CIRACAP, sukabumiinside.com | Peristiwa tragis menimpa seorang balita di Kecamatan Ciracap, Kabupaten Sukabumi. Seorang anak berusia 2 tahun dilaporkan meninggal dunia setelah terjatuh ke dalam sumur di Kampung Cadas Ngampar, Sabtu (27/6/2026) petang.
Korban diketahui bernama Ghema Arhan Mubarok, lahir 28 Juli 2024, warga setempat. Insiden memilukan ini terjadi sekitar pukul 18.30 WIB, setelah sebelumnya korban sempat dinyatakan hilang oleh pihak keluarga.
Kapolsek Ciracap, AKP Taufick Hadian, membenarkan kejadian tersebut. Ia menjelaskan bahwa peristiwa bermula saat korban bermain di sekitar rumahnya pada sore hari.
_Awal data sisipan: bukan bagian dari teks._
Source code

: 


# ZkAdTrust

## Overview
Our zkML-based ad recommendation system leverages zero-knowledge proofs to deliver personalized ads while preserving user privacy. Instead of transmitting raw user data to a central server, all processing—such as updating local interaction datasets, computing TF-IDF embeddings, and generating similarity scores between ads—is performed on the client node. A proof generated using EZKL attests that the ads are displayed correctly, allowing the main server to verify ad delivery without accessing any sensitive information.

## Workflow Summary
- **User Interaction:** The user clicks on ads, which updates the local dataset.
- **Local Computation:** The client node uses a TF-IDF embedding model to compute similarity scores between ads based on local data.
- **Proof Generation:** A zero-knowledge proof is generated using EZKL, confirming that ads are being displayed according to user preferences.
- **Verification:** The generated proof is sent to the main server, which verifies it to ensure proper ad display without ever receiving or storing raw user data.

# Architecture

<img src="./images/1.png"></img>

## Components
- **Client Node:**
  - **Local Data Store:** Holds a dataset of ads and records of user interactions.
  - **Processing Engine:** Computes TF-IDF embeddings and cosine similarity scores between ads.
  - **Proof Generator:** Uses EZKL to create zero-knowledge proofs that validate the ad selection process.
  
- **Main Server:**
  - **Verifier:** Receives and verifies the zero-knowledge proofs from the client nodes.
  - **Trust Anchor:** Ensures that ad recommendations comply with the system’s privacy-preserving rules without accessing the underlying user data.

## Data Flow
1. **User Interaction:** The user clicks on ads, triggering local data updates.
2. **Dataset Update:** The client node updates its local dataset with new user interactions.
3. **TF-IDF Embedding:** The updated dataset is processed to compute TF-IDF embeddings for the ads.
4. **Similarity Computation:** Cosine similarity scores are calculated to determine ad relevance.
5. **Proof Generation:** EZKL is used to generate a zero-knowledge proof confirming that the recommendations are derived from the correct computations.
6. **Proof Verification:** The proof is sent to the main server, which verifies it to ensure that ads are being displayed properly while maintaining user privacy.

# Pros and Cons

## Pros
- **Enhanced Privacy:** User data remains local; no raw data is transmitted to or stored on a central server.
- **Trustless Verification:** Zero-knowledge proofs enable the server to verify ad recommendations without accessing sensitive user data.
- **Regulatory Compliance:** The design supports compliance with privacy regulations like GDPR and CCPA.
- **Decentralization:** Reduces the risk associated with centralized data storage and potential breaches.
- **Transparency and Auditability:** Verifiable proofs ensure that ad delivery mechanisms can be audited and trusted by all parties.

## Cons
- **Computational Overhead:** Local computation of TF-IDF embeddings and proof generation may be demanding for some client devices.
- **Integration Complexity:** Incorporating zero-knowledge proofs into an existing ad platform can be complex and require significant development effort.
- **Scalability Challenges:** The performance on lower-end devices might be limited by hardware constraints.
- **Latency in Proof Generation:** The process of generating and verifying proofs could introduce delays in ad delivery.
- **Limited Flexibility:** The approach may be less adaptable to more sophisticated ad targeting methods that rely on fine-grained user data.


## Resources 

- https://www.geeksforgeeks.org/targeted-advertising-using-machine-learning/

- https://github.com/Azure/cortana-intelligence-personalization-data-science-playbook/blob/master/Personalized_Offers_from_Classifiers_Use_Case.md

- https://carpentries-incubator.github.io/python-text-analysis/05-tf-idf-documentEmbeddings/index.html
“Sekitar pukul 16.00 WIB korban sempat dibawa pulang oleh ibunya. Namun tanpa sepengetahuan orang tuanya, korban kembali keluar rumah dan diduga bermain hingga menjauh dari pengawasan,” ujar AKP Taufick Hadian, Sabtu (27/6).
Khawatir anaknya tidak terlihat, sang ibu bersama warga sekitar langsung melakukan pencarian. Upaya tersebut membuahkan hasil, namun dalam kondisi yang sangat memprihatinkan.
“Korban ditemukan di dalam sumur dalam keadaan mengambang di permukaan air oleh salah satu warga. Setelah dievakuasi, korban sudah dalam keadaan meninggal dunia,” jelasnya.
Evakuasi dilakukan secara manual oleh warga, di mana salah satu saksi nekat turun langsung ke dalam sumur untuk mengangkat tubuh korban.
Dari hasil pemeriksaan sementara, diketahui bahwa sumur tersebut merupakan milik tetangga korban dan masih aktif digunakan, dengan jarak sekitar 50 meter dari rumah korban.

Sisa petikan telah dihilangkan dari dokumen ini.